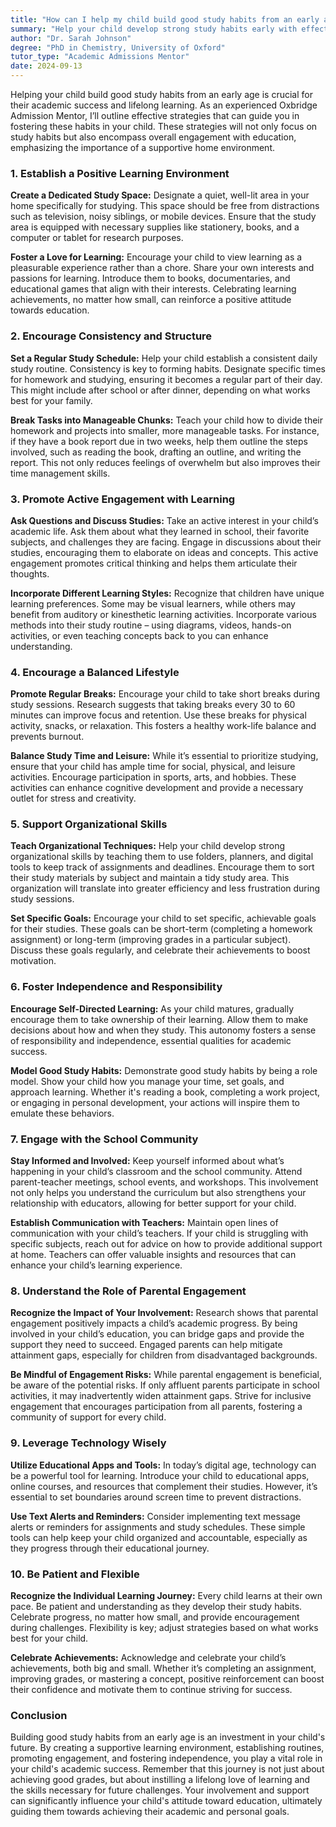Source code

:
 ```yaml
---
title: "How can I help my child build good study habits from an early age?"
summary: "Help your child develop strong study habits early with effective strategies, a positive learning environment, and support for lifelong learning."
author: "Dr. Sarah Johnson"
degree: "PhD in Chemistry, University of Oxford"
tutor_type: "Academic Admissions Mentor"
date: 2024-09-13
---
```


Helping your child build good study habits from an early age is crucial for their academic success and lifelong learning. As an experienced Oxbridge Admission Mentor, I’ll outline effective strategies that can guide you in fostering these habits in your child. These strategies will not only focus on study habits but also encompass overall engagement with education, emphasizing the importance of a supportive home environment.

### 1. Establish a Positive Learning Environment

**Create a Dedicated Study Space:**
Designate a quiet, well-lit area in your home specifically for studying. This space should be free from distractions such as television, noisy siblings, or mobile devices. Ensure that the study area is equipped with necessary supplies like stationery, books, and a computer or tablet for research purposes.

**Foster a Love for Learning:**
Encourage your child to view learning as a pleasurable experience rather than a chore. Share your own interests and passions for learning. Introduce them to books, documentaries, and educational games that align with their interests. Celebrating learning achievements, no matter how small, can reinforce a positive attitude towards education.

### 2. Encourage Consistency and Structure

**Set a Regular Study Schedule:**
Help your child establish a consistent daily study routine. Consistency is key to forming habits. Designate specific times for homework and studying, ensuring it becomes a regular part of their day. This might include after school or after dinner, depending on what works best for your family.

**Break Tasks into Manageable Chunks:**
Teach your child how to divide their homework and projects into smaller, more manageable tasks. For instance, if they have a book report due in two weeks, help them outline the steps involved, such as reading the book, drafting an outline, and writing the report. This not only reduces feelings of overwhelm but also improves their time management skills.

### 3. Promote Active Engagement with Learning

**Ask Questions and Discuss Studies:**
Take an active interest in your child’s academic life. Ask them about what they learned in school, their favorite subjects, and challenges they are facing. Engage in discussions about their studies, encouraging them to elaborate on ideas and concepts. This active engagement promotes critical thinking and helps them articulate their thoughts.

**Incorporate Different Learning Styles:**
Recognize that children have unique learning preferences. Some may be visual learners, while others may benefit from auditory or kinesthetic learning activities. Incorporate various methods into their study routine – using diagrams, videos, hands-on activities, or even teaching concepts back to you can enhance understanding.

### 4. Encourage a Balanced Lifestyle

**Promote Regular Breaks:**
Encourage your child to take short breaks during study sessions. Research suggests that taking breaks every 30 to 60 minutes can improve focus and retention. Use these breaks for physical activity, snacks, or relaxation. This fosters a healthy work-life balance and prevents burnout.

**Balance Study Time and Leisure:**
While it’s essential to prioritize studying, ensure that your child has ample time for social, physical, and leisure activities. Encourage participation in sports, arts, and hobbies. These activities can enhance cognitive development and provide a necessary outlet for stress and creativity.

### 5. Support Organizational Skills

**Teach Organizational Techniques:**
Help your child develop strong organizational skills by teaching them to use folders, planners, and digital tools to keep track of assignments and deadlines. Encourage them to sort their study materials by subject and maintain a tidy study area. This organization will translate into greater efficiency and less frustration during study sessions.

**Set Specific Goals:**
Encourage your child to set specific, achievable goals for their studies. These goals can be short-term (completing a homework assignment) or long-term (improving grades in a particular subject). Discuss these goals regularly, and celebrate their achievements to boost motivation.

### 6. Foster Independence and Responsibility

**Encourage Self-Directed Learning:**
As your child matures, gradually encourage them to take ownership of their learning. Allow them to make decisions about how and when they study. This autonomy fosters a sense of responsibility and independence, essential qualities for academic success.

**Model Good Study Habits:**
Demonstrate good study habits by being a role model. Show your child how you manage your time, set goals, and approach learning. Whether it's reading a book, completing a work project, or engaging in personal development, your actions will inspire them to emulate these behaviors.

### 7. Engage with the School Community

**Stay Informed and Involved:**
Keep yourself informed about what’s happening in your child’s classroom and the school community. Attend parent-teacher meetings, school events, and workshops. This involvement not only helps you understand the curriculum but also strengthens your relationship with educators, allowing for better support for your child.

**Establish Communication with Teachers:**
Maintain open lines of communication with your child’s teachers. If your child is struggling with specific subjects, reach out for advice on how to provide additional support at home. Teachers can offer valuable insights and resources that can enhance your child’s learning experience.

### 8. Understand the Role of Parental Engagement

**Recognize the Impact of Your Involvement:**
Research shows that parental engagement positively impacts a child’s academic progress. By being involved in your child’s education, you can bridge gaps and provide the support they need to succeed. Engaged parents can help mitigate attainment gaps, especially for children from disadvantaged backgrounds.

**Be Mindful of Engagement Risks:**
While parental engagement is beneficial, be aware of the potential risks. If only affluent parents participate in school activities, it may inadvertently widen attainment gaps. Strive for inclusive engagement that encourages participation from all parents, fostering a community of support for every child.

### 9. Leverage Technology Wisely

**Utilize Educational Apps and Tools:**
In today’s digital age, technology can be a powerful tool for learning. Introduce your child to educational apps, online courses, and resources that complement their studies. However, it’s essential to set boundaries around screen time to prevent distractions.

**Use Text Alerts and Reminders:**
Consider implementing text message alerts or reminders for assignments and study schedules. These simple tools can help keep your child organized and accountable, especially as they progress through their educational journey.

### 10. Be Patient and Flexible

**Recognize the Individual Learning Journey:**
Every child learns at their own pace. Be patient and understanding as they develop their study habits. Celebrate progress, no matter how small, and provide encouragement during challenges. Flexibility is key; adjust strategies based on what works best for your child.

**Celebrate Achievements:**
Acknowledge and celebrate your child’s achievements, both big and small. Whether it’s completing an assignment, improving grades, or mastering a concept, positive reinforcement can boost their confidence and motivate them to continue striving for success.

### Conclusion

Building good study habits from an early age is an investment in your child's future. By creating a supportive learning environment, establishing routines, promoting engagement, and fostering independence, you play a vital role in your child's academic success. Remember that this journey is not just about achieving good grades, but about instilling a lifelong love of learning and the skills necessary for future challenges. Your involvement and support can significantly influence your child's attitude toward education, ultimately guiding them towards achieving their academic and personal goals.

***

* [Your task]
For the data above, count every line in which the string "strategies" appears, and answer with the count only.

* [Expected answer]
3